Norine Rishko created the Turkey Bowl after her son, Shawn, took his life in 2006. What began as a group of fewer than a dozen players has now ballooned to more than 100 players, mostly graduates of Oak Park High School, where Shawn Rishko attended.

On a nationwide day of thanks, Rishko said the real gratitude is coming from somewhere up above.

“He's watching, and he's jumping up for joy,” Rishko said of her son. “He knows and I know that we’re saving lives.”

Thanksgiving was a favorite time of year for Shawn Rishko. Before feasting with their families, he and his Oak Park High School friends would meet at the campus and catch up, throwing around the pig skin.

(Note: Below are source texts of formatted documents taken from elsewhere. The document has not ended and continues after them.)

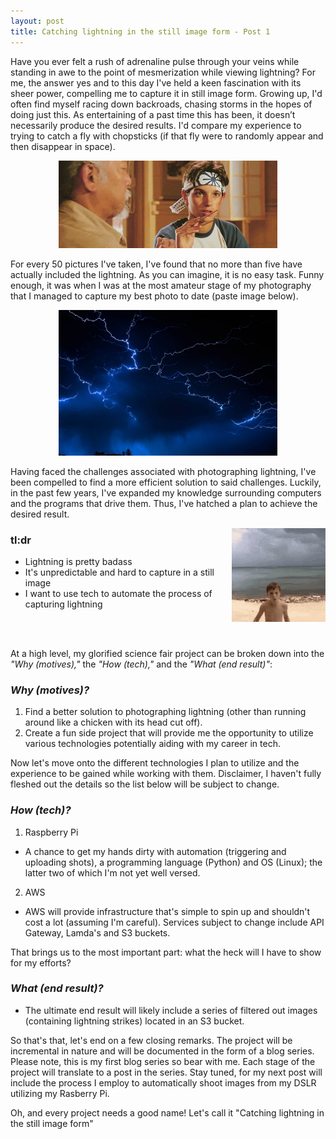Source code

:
 ```yaml
---
layout: post
title: Catching lightning in the still image form - Post 1
---
```


Have you ever felt a rush of adrenaline pulse through your veins while standing in awe to the point of mesmerization while viewing lightning? For me, the answer yes and to this day I've held a keen fascination with its sheer power, compelling me to capture it in still image form. Growing up, I'd often find myself racing down backroads, chasing storms in the hopes of doing just this. As entertaining of a past time this has been, it doesn’t necessarily produce the desired results.  I'd compare my experience to trying to catch a fly with chopsticks (if that fly were to randomly appear and then disappear in space). 

<div style="text-align:center"><img src="../images/fly-chopsticks.gif" width="350"></div>

For every 50 pictures I've taken, I've found that no more than five have actually included the lightning. As you can imagine, it is no easy task. Funny enough, it was when I was at the most amateur stage of my photography that I managed to capture my best photo to date (paste image below). 

<div style="text-align:center"><img src="../images/lightning.jpg" width="350"></div>

Having faced the challenges associated with photographing lightning, I've been compelled to find a more efficient solution to said challenges. Luckily, in the past few years, I've expanded my knowledge surrounding computers and the programs that drive them. Thus, I've hatched a plan to achieve the desired result. 

<img style="float: right" src="../images/tenor.gif" width="150">

### **tl:dr**
- Lightning is pretty badass
- It's unpredictable and hard to capture in a still image
- I want to use tech to automate the process of capturing lightning 

<br/><br/>

At a high level, my glorified science fair project can be broken down into the *"Why (motives),"* the *"How (tech),"* and the *"What (end result)"*:

### *Why (motives)?*

1. Find a better solution to photographing lightning (other than running around like a chicken with its head cut off).
2. Create a fun side project that will provide me the opportunity to utilize various technologies potentially aiding with my career in tech. 

Now let's move onto the different technologies I plan to utilize and the experience to be gained while working with them. Disclaimer, I haven't fully fleshed out the details so the list below will be subject to change. 

### *How (tech)?*
1. Raspberry Pi 
* A chance to get my hands dirty with automation (triggering and uploading shots), a programming language (Python) and OS (Linux); the latter two of which I'm not yet well versed. 
2. AWS
* AWS will provide infrastructure that's simple to spin up and shouldn't cost a lot (assuming I'm careful). Services subject to change include API Gateway, Lamda's and S3 buckets. 
        
That brings us to the most important part: what the heck will I have to show for my efforts?

### *What (end result)?*
* The ultimate end result will likely include a series of filtered out images (containing lightning strikes) located in an S3 bucket. 

So that's that, let's end on a few closing remarks. The project will be incremental in nature and will be documented in the form of a blog series. Please note, this is my first blog series so bear with me. Each stage of the project will translate to a post in the series. Stay tuned, for my next post will include the process I employ to automatically shoot images from my DSLR utilizing my Rasberry Pi. 

Oh, and every project needs a good name! Let's call it "Catching lightning in the still image form"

But behind his fun-loving demeanor, his love for the game and his friends, Shawn Rishko was hiding a secret: bipolar disorder, which, his mother said, would eventually lead him to suicide at age 22.

Now on Thanksgiving, players compete for a trophy in Shawn’s honor.

Each player pays to compete on the gridiron and there’s a raffle with all money raised benefiting the Depression and Bipolar Support Alliance, a help-center for people suffering from the illness.

“I learned about it, sadly, after his death,” Norine Rishko said of the organization. “I wish I knew about it ahead of time.”

The Turkey Bowl helps pay for young adult and teen support groups to give them the tools they need to get help.